Implications of "answer": "accept" being automatically added to all imported examples with db-in

Edit: I've now determined that the issues I initially reported are not down to the data, so I've removed those references. I'll ask about those particular issues on the spaCy discussion board.

Hi,
I've been trying to migrate a from an earlier version of Prodigy running spaCy 2.3 to the latest Prodigy (1.11.11) working with spaCy 3.5.

In preparation for further annotation and to train a new model, I used db-out on the old version of Prodigy to export the datasets as a .jsonl file. I then used db-in to import this .jsonl file into the latest Prodigy installed within a fresh environment.
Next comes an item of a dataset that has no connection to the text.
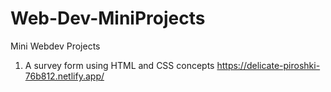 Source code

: # Web-Dev-MiniProjects
Mini Webdev Projects

1. A survey form using HTML and CSS concepts https://delicate-piroshki-76b812.netlify.app/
I did not use the "answer": "accept" value.

However, I'm wondering if this the right thing to do when moving data over form one version of Prodigy to another, as the recipe at Built-in Recipes · Prodigy · An annotation tool for AI, Machine Learning & NLP features an "Important Note" stating:

Because all examples in Prodigy need an "answer" value, "answer": "accept" is automatically added to all imported examples, unless specified otherwise in the data or via the --answer argument.

By using db-in without "answer": "accept", have I now added "answer": "accept" to unannotated entries somehow?

Thanks in advance,
Gruff

hi @gruff!

Thanks for your questions! Yes, please reach out to the spaCy discussion board for training specific questions.

I still think your general questions about the "answer" keys and how to handle them are important (likely other users have had similar questions about what's their function).

The "answer" corresponds to the annotation choice users can decide for each example: "accept", "reject", "ignore".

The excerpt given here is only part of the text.